◆ **Collected data**:
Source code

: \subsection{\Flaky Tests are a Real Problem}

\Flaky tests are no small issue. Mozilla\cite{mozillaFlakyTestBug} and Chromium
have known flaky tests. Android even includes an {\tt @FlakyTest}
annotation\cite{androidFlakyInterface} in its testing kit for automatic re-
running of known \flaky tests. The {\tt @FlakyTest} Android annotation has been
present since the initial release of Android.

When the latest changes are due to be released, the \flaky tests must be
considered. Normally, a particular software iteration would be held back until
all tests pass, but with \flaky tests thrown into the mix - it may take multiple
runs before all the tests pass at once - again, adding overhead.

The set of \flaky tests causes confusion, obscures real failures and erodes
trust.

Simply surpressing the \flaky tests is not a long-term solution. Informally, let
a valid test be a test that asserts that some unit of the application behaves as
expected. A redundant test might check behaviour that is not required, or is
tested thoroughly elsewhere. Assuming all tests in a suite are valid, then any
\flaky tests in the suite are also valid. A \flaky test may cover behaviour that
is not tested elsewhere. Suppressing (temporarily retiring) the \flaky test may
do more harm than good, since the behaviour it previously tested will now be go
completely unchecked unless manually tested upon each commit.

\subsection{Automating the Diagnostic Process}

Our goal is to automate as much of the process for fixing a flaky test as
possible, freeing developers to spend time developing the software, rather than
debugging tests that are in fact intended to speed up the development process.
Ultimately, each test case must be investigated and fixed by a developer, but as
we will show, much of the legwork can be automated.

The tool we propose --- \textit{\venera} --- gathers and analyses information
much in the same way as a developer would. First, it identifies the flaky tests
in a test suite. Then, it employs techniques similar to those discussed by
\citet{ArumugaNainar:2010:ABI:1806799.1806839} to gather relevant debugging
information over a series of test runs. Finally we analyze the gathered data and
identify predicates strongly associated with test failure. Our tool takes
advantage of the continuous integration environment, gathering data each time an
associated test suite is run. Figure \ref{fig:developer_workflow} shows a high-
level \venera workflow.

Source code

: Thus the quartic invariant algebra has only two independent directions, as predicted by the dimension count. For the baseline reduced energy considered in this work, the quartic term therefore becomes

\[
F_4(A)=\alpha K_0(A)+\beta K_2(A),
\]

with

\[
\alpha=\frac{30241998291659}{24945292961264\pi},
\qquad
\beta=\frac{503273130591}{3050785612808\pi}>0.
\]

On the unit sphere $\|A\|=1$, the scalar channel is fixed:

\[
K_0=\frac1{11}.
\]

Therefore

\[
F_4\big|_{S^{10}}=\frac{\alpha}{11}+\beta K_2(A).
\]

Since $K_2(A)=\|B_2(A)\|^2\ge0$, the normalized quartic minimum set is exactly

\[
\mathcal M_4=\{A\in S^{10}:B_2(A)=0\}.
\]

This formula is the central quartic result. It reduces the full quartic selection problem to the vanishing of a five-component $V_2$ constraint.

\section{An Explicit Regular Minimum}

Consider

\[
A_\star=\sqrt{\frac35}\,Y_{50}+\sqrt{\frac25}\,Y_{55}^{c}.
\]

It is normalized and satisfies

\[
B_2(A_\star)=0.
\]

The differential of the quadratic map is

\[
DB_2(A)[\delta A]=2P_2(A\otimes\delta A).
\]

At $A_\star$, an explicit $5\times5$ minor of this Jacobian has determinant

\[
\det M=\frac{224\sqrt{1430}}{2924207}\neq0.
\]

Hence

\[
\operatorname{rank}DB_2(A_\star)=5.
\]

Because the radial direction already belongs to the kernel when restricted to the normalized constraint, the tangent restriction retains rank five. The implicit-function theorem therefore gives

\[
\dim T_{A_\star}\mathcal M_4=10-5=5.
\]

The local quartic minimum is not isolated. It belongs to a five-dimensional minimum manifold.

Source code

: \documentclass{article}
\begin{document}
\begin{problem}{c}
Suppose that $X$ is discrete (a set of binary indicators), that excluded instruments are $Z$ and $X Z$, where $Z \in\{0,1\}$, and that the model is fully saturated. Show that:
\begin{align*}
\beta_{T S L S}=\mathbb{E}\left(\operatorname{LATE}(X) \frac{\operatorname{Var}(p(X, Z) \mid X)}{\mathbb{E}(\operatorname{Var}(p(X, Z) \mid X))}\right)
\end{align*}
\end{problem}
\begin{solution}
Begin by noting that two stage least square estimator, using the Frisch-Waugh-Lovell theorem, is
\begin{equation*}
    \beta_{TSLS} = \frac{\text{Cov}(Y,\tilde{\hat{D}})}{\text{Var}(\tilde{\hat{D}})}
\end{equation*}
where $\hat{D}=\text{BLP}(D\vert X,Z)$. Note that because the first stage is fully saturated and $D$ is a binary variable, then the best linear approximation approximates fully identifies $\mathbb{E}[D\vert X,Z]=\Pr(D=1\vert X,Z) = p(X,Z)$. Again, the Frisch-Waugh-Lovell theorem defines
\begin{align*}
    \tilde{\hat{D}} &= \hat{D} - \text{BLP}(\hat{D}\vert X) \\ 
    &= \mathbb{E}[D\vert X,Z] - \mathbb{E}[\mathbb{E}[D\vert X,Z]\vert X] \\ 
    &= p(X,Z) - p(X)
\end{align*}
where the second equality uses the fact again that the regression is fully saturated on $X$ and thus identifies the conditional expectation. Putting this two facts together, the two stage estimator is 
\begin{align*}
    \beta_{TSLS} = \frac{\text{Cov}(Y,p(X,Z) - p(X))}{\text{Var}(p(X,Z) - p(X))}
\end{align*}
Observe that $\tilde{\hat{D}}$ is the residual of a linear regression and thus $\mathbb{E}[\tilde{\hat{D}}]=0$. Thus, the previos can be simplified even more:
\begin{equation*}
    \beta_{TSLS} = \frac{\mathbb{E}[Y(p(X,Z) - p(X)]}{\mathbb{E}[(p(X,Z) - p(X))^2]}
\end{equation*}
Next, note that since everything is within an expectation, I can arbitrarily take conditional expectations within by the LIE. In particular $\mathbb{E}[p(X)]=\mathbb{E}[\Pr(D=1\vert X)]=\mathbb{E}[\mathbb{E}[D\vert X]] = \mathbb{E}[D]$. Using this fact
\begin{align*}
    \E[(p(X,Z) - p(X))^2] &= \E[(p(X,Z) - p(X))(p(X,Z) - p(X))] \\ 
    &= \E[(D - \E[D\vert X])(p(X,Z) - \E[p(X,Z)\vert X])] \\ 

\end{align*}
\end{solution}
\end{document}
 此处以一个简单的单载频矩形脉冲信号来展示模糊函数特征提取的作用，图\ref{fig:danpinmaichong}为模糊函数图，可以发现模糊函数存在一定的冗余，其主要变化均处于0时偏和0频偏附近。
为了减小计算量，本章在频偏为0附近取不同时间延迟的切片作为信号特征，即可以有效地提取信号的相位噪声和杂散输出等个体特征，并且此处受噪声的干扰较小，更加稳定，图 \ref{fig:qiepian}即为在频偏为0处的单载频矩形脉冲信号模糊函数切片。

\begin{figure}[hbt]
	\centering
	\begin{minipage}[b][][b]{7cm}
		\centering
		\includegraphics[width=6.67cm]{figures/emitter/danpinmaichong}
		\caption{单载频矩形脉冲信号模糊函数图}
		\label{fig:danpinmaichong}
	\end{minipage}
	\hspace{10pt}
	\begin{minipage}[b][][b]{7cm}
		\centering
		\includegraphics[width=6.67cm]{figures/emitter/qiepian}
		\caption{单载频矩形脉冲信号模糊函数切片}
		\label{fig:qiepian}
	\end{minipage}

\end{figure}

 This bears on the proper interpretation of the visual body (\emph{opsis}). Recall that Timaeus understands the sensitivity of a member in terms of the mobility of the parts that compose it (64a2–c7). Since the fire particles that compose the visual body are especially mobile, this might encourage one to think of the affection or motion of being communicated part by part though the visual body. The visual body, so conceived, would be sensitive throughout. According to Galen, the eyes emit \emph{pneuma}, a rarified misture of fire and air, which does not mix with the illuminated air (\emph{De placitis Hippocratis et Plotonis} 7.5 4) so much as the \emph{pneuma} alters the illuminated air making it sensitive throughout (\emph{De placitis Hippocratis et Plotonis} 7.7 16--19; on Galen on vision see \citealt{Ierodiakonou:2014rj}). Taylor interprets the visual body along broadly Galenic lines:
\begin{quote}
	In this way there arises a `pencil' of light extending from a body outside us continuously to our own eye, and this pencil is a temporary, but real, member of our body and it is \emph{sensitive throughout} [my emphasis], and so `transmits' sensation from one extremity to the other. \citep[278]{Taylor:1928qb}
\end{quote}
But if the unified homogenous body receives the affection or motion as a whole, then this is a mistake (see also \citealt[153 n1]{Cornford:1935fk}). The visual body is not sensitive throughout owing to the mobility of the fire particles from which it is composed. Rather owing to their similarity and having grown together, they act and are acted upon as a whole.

◆ **What is expected**:
The answer must consist of every line from the entries above that contains "constraint".

◆ **Exercise solution**:
This formula is the central quartic result. It reduces the full quartic selection problem to the vanishing of a five-component $V_2$ constraint.
Because the radial direction already belongs to the kernel when restricted to the normalized constraint, the tangent restriction retains rank five. The implicit-function theorem therefore gives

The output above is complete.